**TASK DIRECTIONS**
Select all lines holding the word "columnwidth" from the entries that follow.

**EXTRACTED ENTRIES**
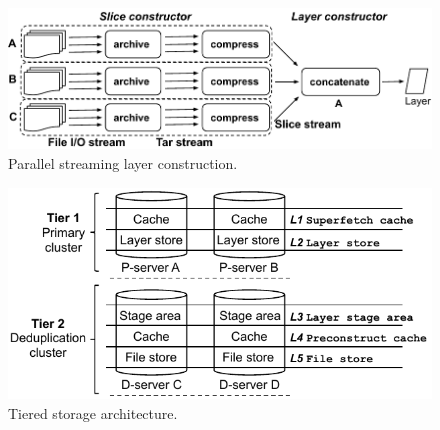 

\begin{figure}[t]
	\centering
	\centering
	\includegraphics[width=\columnwidth]{graphs/sift-layer-construct-new.pdf}
	\caption{Parallel streaming layer construction.}
	\label{fig:construct}
\end{figure}

\begin{figure}[t]
	\centering
	\centering
	\includegraphics[width=\columnwidth]{graphs/sift-cache-bigger.pdf}
	\caption{Tiered storage architecture.}
	\label{fig:tieredstore}
\end{figure} 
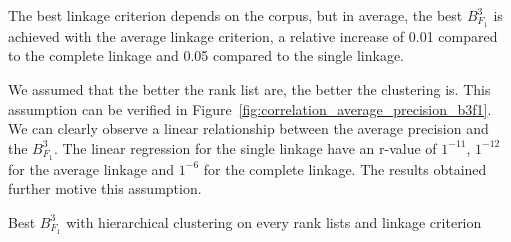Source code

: The best linkage criterion depends on the corpus, but in average, the best $B^3_{F_1}$ is achieved with the average linkage criterion, a relative increase of 0.01 compared to the complete linkage and 0.05 compared to the single linkage.

We assumed that the better the rank list are, the better the clustering is.
This assumption can be verified in Figure~\ref{fig:correlation_average_precision_b3f1}.
We can clearly observe a linear relationship between the average precision and the $B^3_{F_1}$.
The linear regression for the single linkage have an r-value of $1^{-11}$, $1^{-12}$ for the average linkage and $1^{-6}$ for the complete linkage.
The results obtained further motive this assumption.

\begin{table}
  \centering
  \caption{Best $B^3_{F_1}$ with hierarchical clustering on every rank lists and linkage criterion}
  \label{tab:hierarchical_clustering}


\end{table}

**OUTPUT FOR THIS TASK**
	\includegraphics[width=\columnwidth]{graphs/sift-layer-construct-new.pdf}
	\includegraphics[width=\columnwidth]{graphs/sift-cache-bigger.pdf}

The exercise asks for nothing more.